● **Exercise requirements**
When the word "major" shows up in a line of the records below, copy that line.

+++ Materials provided +++

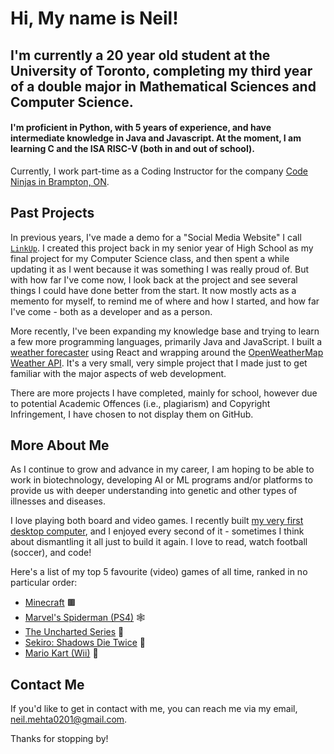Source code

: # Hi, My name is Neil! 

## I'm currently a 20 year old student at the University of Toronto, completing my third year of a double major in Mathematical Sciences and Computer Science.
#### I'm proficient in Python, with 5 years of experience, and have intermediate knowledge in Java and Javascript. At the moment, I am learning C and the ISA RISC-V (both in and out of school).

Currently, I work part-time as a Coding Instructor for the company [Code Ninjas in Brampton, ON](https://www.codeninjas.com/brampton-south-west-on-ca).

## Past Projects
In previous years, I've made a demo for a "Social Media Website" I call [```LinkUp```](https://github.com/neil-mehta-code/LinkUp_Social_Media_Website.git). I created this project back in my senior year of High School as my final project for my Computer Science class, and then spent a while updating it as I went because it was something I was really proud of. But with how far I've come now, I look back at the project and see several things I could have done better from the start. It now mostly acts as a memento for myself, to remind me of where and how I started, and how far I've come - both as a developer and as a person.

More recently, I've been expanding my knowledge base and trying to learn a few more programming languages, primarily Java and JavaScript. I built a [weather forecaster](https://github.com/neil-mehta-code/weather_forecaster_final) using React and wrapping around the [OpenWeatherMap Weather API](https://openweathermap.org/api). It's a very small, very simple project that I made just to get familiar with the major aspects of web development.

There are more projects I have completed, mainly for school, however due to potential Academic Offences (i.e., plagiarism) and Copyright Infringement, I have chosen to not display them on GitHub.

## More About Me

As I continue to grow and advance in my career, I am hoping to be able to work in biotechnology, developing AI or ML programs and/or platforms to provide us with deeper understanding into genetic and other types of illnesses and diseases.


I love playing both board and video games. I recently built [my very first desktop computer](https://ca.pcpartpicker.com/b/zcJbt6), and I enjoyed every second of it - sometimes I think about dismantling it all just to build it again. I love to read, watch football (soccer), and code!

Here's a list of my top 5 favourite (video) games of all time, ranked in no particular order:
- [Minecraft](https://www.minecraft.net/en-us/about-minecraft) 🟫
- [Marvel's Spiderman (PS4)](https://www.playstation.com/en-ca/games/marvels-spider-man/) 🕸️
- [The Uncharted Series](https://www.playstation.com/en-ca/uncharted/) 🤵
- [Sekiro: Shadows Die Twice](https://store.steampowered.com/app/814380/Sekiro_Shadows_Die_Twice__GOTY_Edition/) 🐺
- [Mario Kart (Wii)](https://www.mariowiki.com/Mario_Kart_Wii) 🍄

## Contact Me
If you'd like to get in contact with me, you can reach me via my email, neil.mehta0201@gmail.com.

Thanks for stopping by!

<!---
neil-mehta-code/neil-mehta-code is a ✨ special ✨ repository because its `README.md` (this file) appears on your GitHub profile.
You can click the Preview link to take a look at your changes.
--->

+++

● **Your solution**
## I'm currently a 20 year old student at the University of Toronto, completing my third year of a double major in Mathematical Sciences and Computer Science.
More recently, I've been expanding my knowledge base and trying to learn a few more programming languages, primarily Java and JavaScript. I built a [weather forecaster](https://github.com/neil-mehta-code/weather_forecaster_final) using React and wrapping around the [OpenWeatherMap Weather API](https://openweathermap.org/api). It's a very small, very simple project that I made just to get familiar with the major aspects of web development.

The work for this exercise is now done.